Le Quotidien du Peuple (organe central du PCRml) n°831 -du 13 /14 / 15 janvier 1979- page 5

CONTRAIRES AU SEIN DU PEUPLE
FAUT-IL OU NON PARTICIPER AU JOURNEE D'ACTION ?

Ni 24 heures sans lendemain, ni isolement à la base !

Grève de 24 heures ou pas, cette question qui se pose avec acuité chez les travailleurs et les syndicalistes depuis maintenant quelques années suscite encore un débat, notamment depuis l'échec de la gauche en mars 78 ; et ce n'est pas un hasard.
Grève tremplin ou grève plongeoir ?
Temps fort, ou grève soupape ?
Grève protestation ou action réelle ?
Grève revendicative ou grève politique ?
. La vérité n'est pas facile à saisir, essayons d'abord de voir.

Les caractéristiques de la grève de 24 H

Les travailleurs ont besoin face à la coordination patronale, de lutter ensemble.
Parce que le rapport de force sur chaque entreprise n'est pas évident à réaliser dans tous les cas ; parce qu'il faut lutter contre les divisions des branches, du chômage, du public et du privé etc...
La grève de 24 heures est interprofessionnelles, s'adresse à tous, elle peut de ce point de vue répondre à un besoin.
Une autre caractéristique de la journée de 24 heures, c'est qu'on ne s'adresse plus seulement à son propre patron, comme dans une grève de boîte, mais directement au patronat et au gouvernement. De ce fait les revendications sont plus globales et la possibilité de <<politisation>> plus grande.
Un troisième aspect, non négligeable comme on le verra, est qu'elle ne peut être décidée qu'au sommet syndical, que selon les cas elles seront unitaires ou non. Le poids des structures de base est très faible dans la décision : aux états majors de décider si ce sera un 7, un 24, un 15 qui s'ajoutera à la longue liste de la petite histoire syndicale.
Ce sont quelques caractéristiques de ces journées, et qui permettent d'être utiliser d'une certaine façon :
Avant les élection de mars 78, moment capital pour eux, le PC et le PS ont enfourché dans les syndicats le cheval des 24 heures.

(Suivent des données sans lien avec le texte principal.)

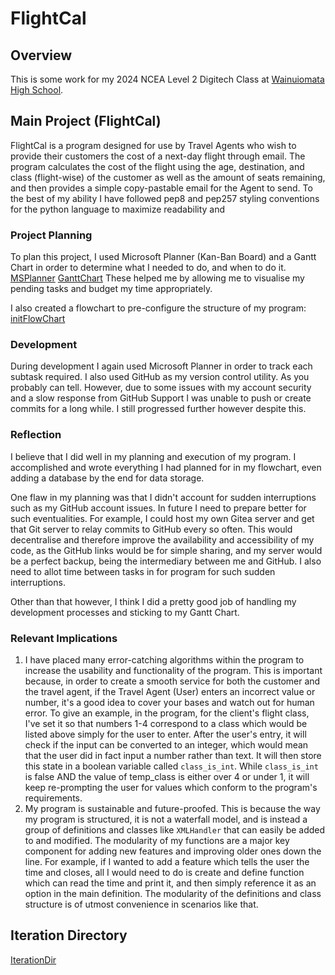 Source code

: # FlightCal

## Overview

This is some work for my 2024 NCEA Level 2 Digitech Class at [Wainuiomata High School](https://wainuiomatahigh.school.nz/).

## Main Project (FlightCal)

FlightCal is a program designed for use by Travel Agents who wish to provide their customers the cost of a next-day flight through email. The program calculates the cost of the flight using the age, destination, and class (flight-wise) of the customer as well as the amount of seats remaining, and then provides a simple copy-pastable email for the Agent to send.
To the best of my ability I have followed pep8 and pep257 styling conventions for the python language to maximize readability and 

### Project Planning

To plan this project, I used Microsoft Planner (Kan-Ban Board) and a Gantt Chart in order to determine what I needed to do, and when to do it.
[MSPlanner](images/Opera%20Snapshot_2024-11-09_164043_planner.cloud.microsoft.png)
[GanttChart](images/Screenshot%202024-11-14%20022343.png)
These helped me by allowing me to visualise my pending tasks and budget my time appropriately. 

I also created a flowchart to pre-configure the structure of my program:
[initFlowChart](images/flowchart.drawio.png)

### Development

During development I again used Microsoft Planner in order to track each subtask required.
I also used GitHub as my version control utility. As you probably can tell.
However, due to some issues with my account security and a slow response from GitHub Support I was unable to push or create commits for a long while. I still progressed further however despite this.

### Reflection

I believe that I did well in my planning and execution of my program. I accomplished and wrote everything I had planned for in my flowchart, even adding a database by the end for data storage. 

One flaw in my planning was that I didn't account for sudden interruptions such as my GitHub account issues. In future I need to prepare better for such eventualities. For example, I could host my own Gitea server and get that Git server to relay commits to GitHub every so often. This would decentralise and therefore improve the availability and accessibility of my code, as the GitHub links would be for simple sharing, and my server would be a perfect backup, being the intermediary between me and GitHub.
I also need to allot time between tasks in for program for such sudden interruptions.

Other than that however, I think I did a pretty good job of handling my development processes and sticking to my Gantt Chart.

### Relevant Implications

1. I have placed many error-catching algorithms within the program to increase the usability and functionality of the program. This is important because, in order to create a smooth service for both the customer and the travel agent, if the Travel Agent (User) enters an incorrect value or number, it's a good idea to cover your bases and watch out for human error. To give an example, in the program, for the client's flight class, I've set it so that numbers 1-4 correspond to a class which would be listed above simply for the user to enter. After the user's entry, it will check if the input can be converted to an integer, which would mean that the user did in fact input a number rather than text. It will then store this state in a boolean variable called `class_is_int`. While `class_is_int` is false AND the value of temp_class is either over 4 or under 1, it will keep re-prompting the user for values which conform to the program's requirements.
2. My program is sustainable and future-proofed. This is because the way my program is structured, it is not a waterfall model, and is instead a group of definitions and classes like `XMLHandler` that can easily be added to and modified. The modularity of my functions are a major key component for adding new features and improving older ones down the line. For example, if I wanted to add a feature which tells the user the time and closes, all I would need to do is create and define function which can read the time and print it, and then simply reference it as an option in the main definition. The modularity of the definitions and class structure is of utmost convenience in scenarios like that.

## Iteration Directory

[IterationDir](Iterations/README.md)
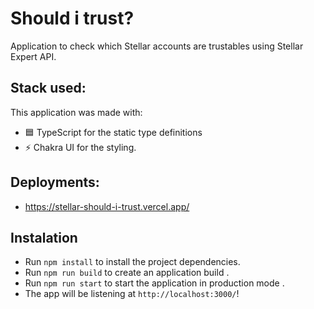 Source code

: # Should i trust?

Application to check which Stellar accounts are trustables using Stellar Expert API.

## Stack used:

This application was made with:

- 🟦 TypeScript for the static type definitions
- ⚡️ Chakra UI for the styling.

## Deployments:

- https://stellar-should-i-trust.vercel.app/

## Instalation

- Run `npm install` to install the project dependencies.
- Run `npm run build` to create an application build .
- Run `npm run start` to start the application in production mode .
- The app will be listening at `http://localhost:3000/`!
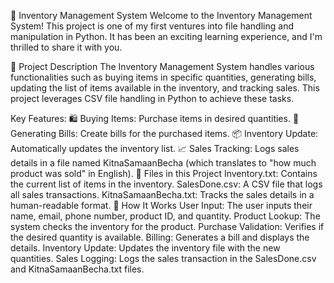 🛒 Inventory Management System
Welcome to the Inventory Management System! This project is one of my first ventures into file handling and manipulation in Python. It has been an exciting learning experience, and I'm thrilled to share it with you.

📜 Project Description
The Inventory Management System handles various functionalities such as buying items in specific quantities, generating bills, updating the list of items available in the inventory, and tracking sales. This project leverages CSV file handling in Python to achieve these tasks.

Key Features:
🛍️ Buying Items: Purchase items in desired quantities.
🧾 Generating Bills: Create bills for the purchased items.
📦 Inventory Update: Automatically updates the inventory list.
📈 Sales Tracking: Logs sales details in a file named KitnaSamaanBecha (which translates to "how much product was sold" in English).
📁 Files in this Project
Inventory.txt: Contains the current list of items in the inventory.
SalesDone.csv: A CSV file that logs all sales transactions.
KitnaSamaanBecha.txt: Tracks the sales details in a human-readable format.
🚀 How It Works
User Input: The user inputs their name, email, phone number, product ID, and quantity.
Product Lookup: The system checks the inventory for the product.
Purchase Validation: Verifies if the desired quantity is available.
Billing: Generates a bill and displays the details.
Inventory Update: Updates the inventory file with the new quantities.
Sales Logging: Logs the sales transaction in the SalesDone.csv and KitnaSamaanBecha.txt files.
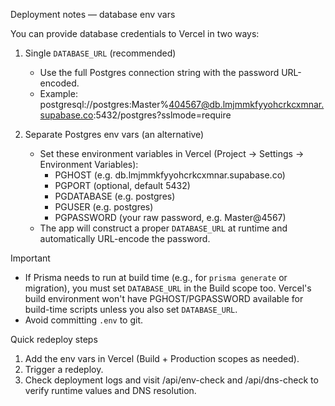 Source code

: Deployment notes — database env vars

You can provide database credentials to Vercel in two ways:

1) Single `DATABASE_URL` (recommended)
   - Use the full Postgres connection string with the password URL-encoded.
   - Example:
     postgresql://postgres:Master%404567@db.lmjmmkfyyohcrkcxmnar.supabase.co:5432/postgres?sslmode=require

2) Separate Postgres env vars (an alternative)
   - Set these environment variables in Vercel (Project -> Settings -> Environment Variables):
     - PGHOST (e.g. db.lmjmmkfyyohcrkcxmnar.supabase.co)
     - PGPORT (optional, default 5432)
     - PGDATABASE (e.g. postgres)
     - PGUSER (e.g. postgres)
     - PGPASSWORD (your raw password, e.g. Master@4567)
   - The app will construct a proper `DATABASE_URL` at runtime and automatically URL-encode the password.

Important
- If Prisma needs to run at build time (e.g., for `prisma generate` or migration), you must set `DATABASE_URL` in the Build scope too. Vercel's build environment won't have PGHOST/PGPASSWORD available for build-time scripts unless you also set `DATABASE_URL`.
- Avoid committing `.env` to git.

Quick redeploy steps
1. Add the env vars in Vercel (Build + Production scopes as needed).
2. Trigger a redeploy.
3. Check deployment logs and visit /api/env-check and /api/dns-check to verify runtime values and DNS resolution.
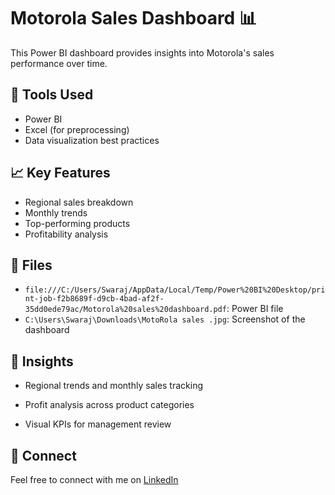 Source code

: # Motorola Sales Dashboard 📊

This Power BI dashboard provides insights into Motorola's sales performance over time.

## 🔧 Tools Used
- Power BI
- Excel (for preprocessing)
- Data visualization best practices

## 📈 Key Features
- Regional sales breakdown
- Monthly trends
- Top-performing products
- Profitability analysis

## 📂 Files
- `file:///C:/Users/Swaraj/AppData/Local/Temp/Power%20BI%20Desktop/print-job-f2b8689f-d9cb-4bad-af2f-35dd0ede79ac/Motorola%20sales%20dashboard.pdf`: Power BI file
- `C:\Users\Swaraj\Downloads\MotoRola sales .jpg`: Screenshot of the dashboard

## 🧠 Insights
- Regional trends and monthly sales tracking

- Profit analysis across product categories

- Visual KPIs for management review

## 🔗 Connect
Feel free to connect with me on [LinkedIn](https://www.linkedin.com/in/swaraj-borhade-921a411a4/)

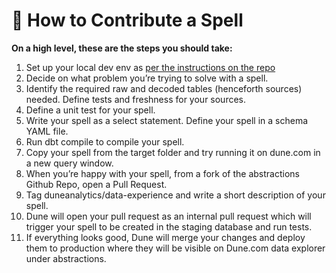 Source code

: # 🔧 How to Contribute a Spell

**On a high level, these are the steps you should take:**

1. Set up your local dev env as [per the instructions on the repo](https://github.com/duneanalytics/abstractions/blob/master/README.md)
2. Decide on what problem you’re trying to solve with a spell.
3. Identify the required raw and decoded tables (henceforth sources) needed. Define tests and freshness for your sources.
4. Define a unit test for your spell.
5. Write your spell as a select statement. Define your spell in a schema YAML file.
6. Run dbt compile to compile your spell.
7. Copy your spell from the target folder and try running it on dune.com in a new query window.
8. When you’re happy with your spell, from a fork of the abstractions Github Repo, open a Pull Request.
9. Tag duneanalytics/data-experience and write a short description of your spell.
10. Dune will open your pull request as an internal pull request which will trigger your spell to be created in the staging database and run tests.
11. If everything looks good, Dune will merge your changes and deploy them to production where they will be visible on Dune.com data explorer under abstractions.
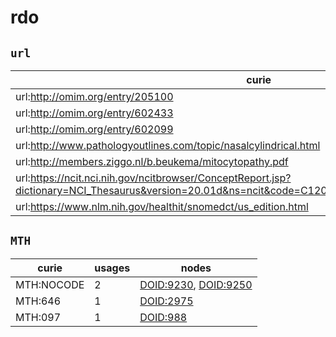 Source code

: # rdo

## `url`

| curie                                                                                                                                             |   usages | nodes                                                       |
|---------------------------------------------------------------------------------------------------------------------------------------------------|----------|-------------------------------------------------------------|
| url:http://omim.org/entry/205100                                                                                                                  |        1 | [DOID:0060194](http://purl.obolibrary.org/obo/DOID_0060194) |
| url:http://omim.org/entry/602433                                                                                                                  |        1 | [DOID:0060196](http://purl.obolibrary.org/obo/DOID_0060196) |
| url:http://omim.org/entry/602099                                                                                                                  |        1 | [DOID:0060197](http://purl.obolibrary.org/obo/DOID_0060197) |
| url:http://www.pathologyoutlines.com/topic/nasalcylindrical.html                                                                                  |        1 | [DOID:4003](http://purl.obolibrary.org/obo/DOID_4003)       |
| url:http://members.ziggo.nl/b.beukema/mitocytopathy.pdf                                                                                           |        1 | [DOID:9003594](http://purl.obolibrary.org/obo/DOID_9003594) |
| url:https://ncit.nci.nih.gov/ncitbrowser/ConceptReport.jsp?dictionary=NCI_Thesaurus&version=20.01d&ns=ncit&code=C120224&key=1460076067&b=1&n=null |        1 | [DOID:9007982](http://purl.obolibrary.org/obo/DOID_9007982) |
| url:https://www.nlm.nih.gov/healthit/snomedct/us_edition.html                                                                                     |        1 | [DOID:9008350](http://purl.obolibrary.org/obo/DOID_9008350) |

## `MTH`

| curie      |   usages | nodes                                                                                                        |
|------------|----------|--------------------------------------------------------------------------------------------------------------|
| MTH:NOCODE |        2 | [DOID:9230](http://purl.obolibrary.org/obo/DOID_9230), [DOID:9250](http://purl.obolibrary.org/obo/DOID_9250) |
| MTH:646    |        1 | [DOID:2975](http://purl.obolibrary.org/obo/DOID_2975)                                                        |
| MTH:097    |        1 | [DOID:988](http://purl.obolibrary.org/obo/DOID_988)                                                          |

Tous deux d'accord pour en faire des journées qui manifestent la volonté de <<changement politique>> puisque l'interlocuteur est le gouvernement qu'ils prétendaient remplacer.
Mais, en même temps, des journées qui ne puissent pas déboucher sur un mouvement de lutte généralisé contre le plan Barre, car cela aurait compromis les élections (ces politiciens gardant en mémoire le souvenir cuisant des élections qui avait suivi le mouvement de mai 68). De ce point de vue, et PC et PS ont pesé dans les syndicats pour faire de ces journées des grèves soupapes et sans lendemain où pouvait s'exprimer la combativité ouvrière et la canaliser vers les objectifs électoraux. Ils cherchaient à imposer à ces journées chacun de leur côté l'objectif revendicatif de leurs programmes; on se souvient à cet égard de la question des nationalisations, par exemple. Action ponctuelle sur un objectif global, la grève de 24 heures ne pouvait avoir qu'un but : démontrer aux travailleurs que ce qu'ils ne pouvaient obtenir par la lutte, ils devaient tenter de <<l'arracher par le bulletin de vote>> !
Devant des mots d'ordre de 24 heures de ce type, travailleurs et syndicalistes étaient souvent pris dans la contradiction : ou ne rien faire, ou se battre avec les autres, mais pour des prunes.
Aujourd'hui les élections ne sont pas à l'ordre du jour et les syndicats cherchent à refaire le terrain que leur tactique a fait perdre. On voit alors ceux qui les ont longtemps qualifiés de gauchiste ou basiste reprendre les arguments contre les journées d'action de 24 heures, mais pour repousser cette fois tout mouvement d'ensemble.
En réalité, l'opposition n'est pas entre 24 heures ou pas. S'il faut rompre à tout prix avec le type de grèves que nous avons subies ces dernières années, cela ne saurait être pour se retrouver chacun isolé à la base, en butte aux mêmes problèmes; cela ne saurait ne saurait être aussi pour renforcer la division syndicale entre les tenants et les détracteurs des 24 heures comme le 21 décembre sur la Sécurité sociale. Ni 24 heures sans lendemain, ni lutte à la base sans coordination.
Il faut se battre pour des actions d'ensemble dont les objectifs permettent de lutter contre les divisions entraînées par la crise et le chômage, dont les objectifs soient précis, et que les travailleurs sachent comment ils avancent. Il faut que ce type d'action se poursuive, pas forcément de 24 heures en 24 heures, mais jusqu'à ce que satisfaction soit obtenue. C'est un processus d'action qu'il faut mettre en place de façon unitaire, et pour obtenir des résultats.

D.N.
Syndicaliste du Rhône

 

 

Le Quotidien du Peuple (organe central du PCRml) n°831 -du 13 /14 / 15 janvier 1979- page 5

CONTRAIRES AU SEIN DU PEUPLE
FAUT-IL OU NON PARTICIPER AU JOURNEE D'ACTION ?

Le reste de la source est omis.